§ **Prompt**:
Pick every line out of the entries below that holds the string "README", and report them.
********
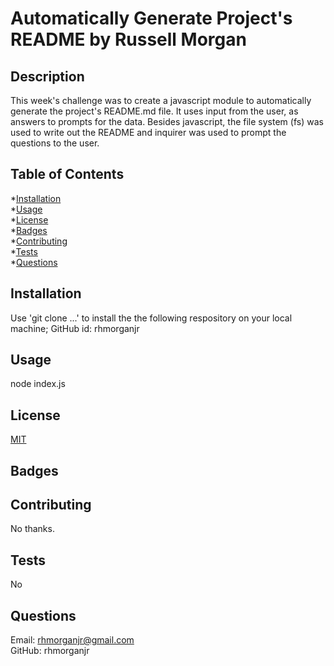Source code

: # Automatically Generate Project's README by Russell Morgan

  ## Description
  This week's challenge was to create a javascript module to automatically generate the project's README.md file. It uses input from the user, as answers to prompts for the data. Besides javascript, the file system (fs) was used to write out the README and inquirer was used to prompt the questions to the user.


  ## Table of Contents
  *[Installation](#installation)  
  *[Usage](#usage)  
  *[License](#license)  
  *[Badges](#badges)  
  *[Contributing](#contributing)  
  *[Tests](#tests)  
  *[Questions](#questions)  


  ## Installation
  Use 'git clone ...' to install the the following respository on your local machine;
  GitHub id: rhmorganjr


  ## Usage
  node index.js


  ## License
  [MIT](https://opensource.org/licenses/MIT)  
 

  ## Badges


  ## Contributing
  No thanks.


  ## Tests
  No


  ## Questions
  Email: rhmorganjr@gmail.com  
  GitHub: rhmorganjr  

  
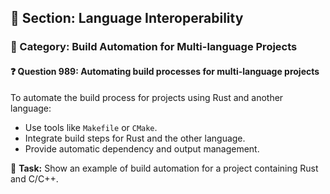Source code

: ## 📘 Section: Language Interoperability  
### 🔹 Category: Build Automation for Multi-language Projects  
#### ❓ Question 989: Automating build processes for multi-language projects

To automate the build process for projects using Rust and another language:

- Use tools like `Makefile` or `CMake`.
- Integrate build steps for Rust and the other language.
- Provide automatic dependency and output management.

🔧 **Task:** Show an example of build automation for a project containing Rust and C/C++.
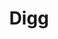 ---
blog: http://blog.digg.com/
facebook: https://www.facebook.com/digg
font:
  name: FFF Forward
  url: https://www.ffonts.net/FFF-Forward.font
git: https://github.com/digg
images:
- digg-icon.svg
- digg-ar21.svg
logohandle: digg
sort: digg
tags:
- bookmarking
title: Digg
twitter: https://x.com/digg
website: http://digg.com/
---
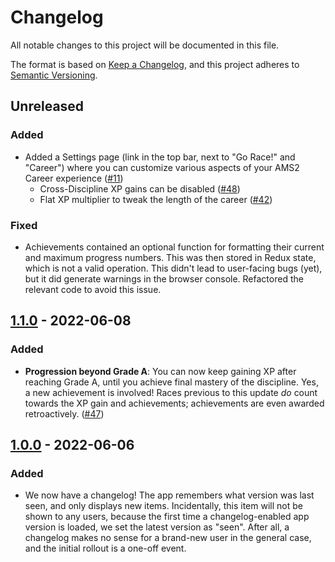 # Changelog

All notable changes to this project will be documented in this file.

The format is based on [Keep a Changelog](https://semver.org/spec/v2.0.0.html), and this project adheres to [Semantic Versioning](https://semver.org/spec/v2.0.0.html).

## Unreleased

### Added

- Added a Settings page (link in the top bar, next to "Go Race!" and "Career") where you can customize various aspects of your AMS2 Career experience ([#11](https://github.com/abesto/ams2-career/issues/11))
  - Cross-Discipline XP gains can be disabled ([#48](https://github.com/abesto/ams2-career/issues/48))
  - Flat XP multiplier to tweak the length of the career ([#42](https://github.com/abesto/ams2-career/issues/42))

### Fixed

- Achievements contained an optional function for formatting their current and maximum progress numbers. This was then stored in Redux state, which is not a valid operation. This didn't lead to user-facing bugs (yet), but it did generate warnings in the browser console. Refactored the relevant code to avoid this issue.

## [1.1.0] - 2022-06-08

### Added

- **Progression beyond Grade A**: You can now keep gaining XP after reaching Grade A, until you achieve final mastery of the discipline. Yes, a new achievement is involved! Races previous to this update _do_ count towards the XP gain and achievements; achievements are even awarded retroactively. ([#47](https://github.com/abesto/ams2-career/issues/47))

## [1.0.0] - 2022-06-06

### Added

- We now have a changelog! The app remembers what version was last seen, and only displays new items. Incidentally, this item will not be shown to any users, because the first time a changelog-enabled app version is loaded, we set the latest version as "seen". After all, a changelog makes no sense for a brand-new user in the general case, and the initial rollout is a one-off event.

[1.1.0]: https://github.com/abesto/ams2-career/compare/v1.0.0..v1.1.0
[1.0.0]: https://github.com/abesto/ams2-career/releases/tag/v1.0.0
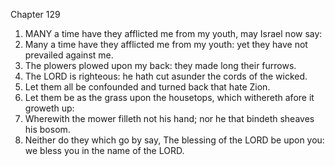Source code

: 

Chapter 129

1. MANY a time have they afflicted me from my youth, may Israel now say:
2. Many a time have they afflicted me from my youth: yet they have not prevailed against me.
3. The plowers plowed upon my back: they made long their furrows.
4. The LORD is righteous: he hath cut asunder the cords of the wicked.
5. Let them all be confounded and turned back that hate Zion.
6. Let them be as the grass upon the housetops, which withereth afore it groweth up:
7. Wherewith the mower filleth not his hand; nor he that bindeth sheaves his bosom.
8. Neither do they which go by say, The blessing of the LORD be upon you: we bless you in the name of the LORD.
********
§ **Answer**:
: # Automatically Generate Project's README by Russell Morgan
  This week's challenge was to create a javascript module to automatically generate the project's README.md file. It uses input from the user, as answers to prompts for the data. Besides javascript, the file system (fs) was used to write out the README and inquirer was used to prompt the questions to the user.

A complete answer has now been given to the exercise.